Exercise instructions
Where a line has odd spacing or punctuation, keep it; transcribe all the entries exactly.

Record extracts
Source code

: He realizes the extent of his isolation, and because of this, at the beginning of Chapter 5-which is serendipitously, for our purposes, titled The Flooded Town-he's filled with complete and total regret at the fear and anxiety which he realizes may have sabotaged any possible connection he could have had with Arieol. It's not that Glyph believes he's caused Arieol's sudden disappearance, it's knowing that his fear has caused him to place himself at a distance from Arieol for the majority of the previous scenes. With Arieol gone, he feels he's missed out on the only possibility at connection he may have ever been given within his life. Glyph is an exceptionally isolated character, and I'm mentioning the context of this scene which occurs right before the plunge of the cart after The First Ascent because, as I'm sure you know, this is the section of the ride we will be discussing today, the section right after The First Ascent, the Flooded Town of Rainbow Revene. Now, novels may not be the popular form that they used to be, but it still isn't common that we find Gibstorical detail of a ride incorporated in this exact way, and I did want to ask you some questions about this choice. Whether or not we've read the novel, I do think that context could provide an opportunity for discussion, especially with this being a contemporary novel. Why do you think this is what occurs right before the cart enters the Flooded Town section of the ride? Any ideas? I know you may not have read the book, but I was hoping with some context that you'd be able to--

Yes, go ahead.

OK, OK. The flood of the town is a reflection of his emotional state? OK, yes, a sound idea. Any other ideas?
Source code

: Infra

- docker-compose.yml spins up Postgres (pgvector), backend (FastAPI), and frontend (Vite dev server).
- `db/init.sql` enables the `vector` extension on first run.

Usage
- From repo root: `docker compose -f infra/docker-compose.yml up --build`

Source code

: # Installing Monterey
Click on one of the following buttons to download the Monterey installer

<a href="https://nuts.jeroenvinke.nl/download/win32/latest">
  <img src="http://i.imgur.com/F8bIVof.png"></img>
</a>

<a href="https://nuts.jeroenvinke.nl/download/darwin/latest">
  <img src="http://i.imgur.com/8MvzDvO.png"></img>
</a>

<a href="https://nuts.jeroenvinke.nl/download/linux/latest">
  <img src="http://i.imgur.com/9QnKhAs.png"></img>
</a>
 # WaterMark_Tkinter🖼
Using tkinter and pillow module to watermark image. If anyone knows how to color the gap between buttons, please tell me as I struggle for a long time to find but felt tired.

Solved problem
Source code

: He realizes the extent of his isolation, and because of this, at the beginning of Chapter 5-which is serendipitously, for our purposes, titled The Flooded Town-he's filled with complete and total regret at the fear and anxiety which he realizes may have sabotaged any possible connection he could have had with Arieol. It's not that Glyph believes he's caused Arieol's sudden disappearance, it's knowing that his fear has caused him to place himself at a distance from Arieol for the majority of the previous scenes. With Arieol gone, he feels he's missed out on the only possibility at connection he may have ever been given within his life. Glyph is an exceptionally isolated character, and I'm mentioning the context of this scene which occurs right before the plunge of the cart after The First Ascent because, as I'm sure you know, this is the section of the ride we will be discussing today, the section right after The First Ascent, the Flooded Town of Rainbow Revene. Now, novels may not be the popular form that they used to be, but it still isn't common that we find Gibstorical detail of a ride incorporated in this exact way, and I did want to ask you some questions about this choice. Whether or not we've read the novel, I do think that context could provide an opportunity for discussion, especially with this being a contemporary novel. Why do you think this is what occurs right before the cart enters the Flooded Town section of the ride? Any ideas? I know you may not have read the book, but I was hoping with some context that you'd be able to--

Yes, go ahead.

OK, OK. The flood of the town is a reflection of his emotional state? OK, yes, a sound idea. Any other ideas?
Source code

: Infra

- docker-compose.yml spins up Postgres (pgvector), backend (FastAPI), and frontend (Vite dev server).
- `db/init.sql` enables the `vector` extension on first run.

Usage
- From repo root: `docker compose -f infra/docker-compose.yml up --build`

Source code

: # Installing Monterey
Click on one of the following buttons to download the Monterey installer

<a href="https://nuts.jeroenvinke.nl/download/win32/latest">
  <img src="http://i.imgur.com/F8bIVof.png"></img>
</a>

<a href="https://nuts.jeroenvinke.nl/download/darwin/latest">
  <img src="http://i.imgur.com/8MvzDvO.png"></img>
</a>

<a href="https://nuts.jeroenvinke.nl/download/linux/latest">
  <img src="http://i.imgur.com/9QnKhAs.png"></img>
</a>
 # WaterMark_Tkinter🖼
Using tkinter and pillow module to watermark image. If anyone knows how to color the gap between buttons, please tell me as I struggle for a long time to find but felt tired.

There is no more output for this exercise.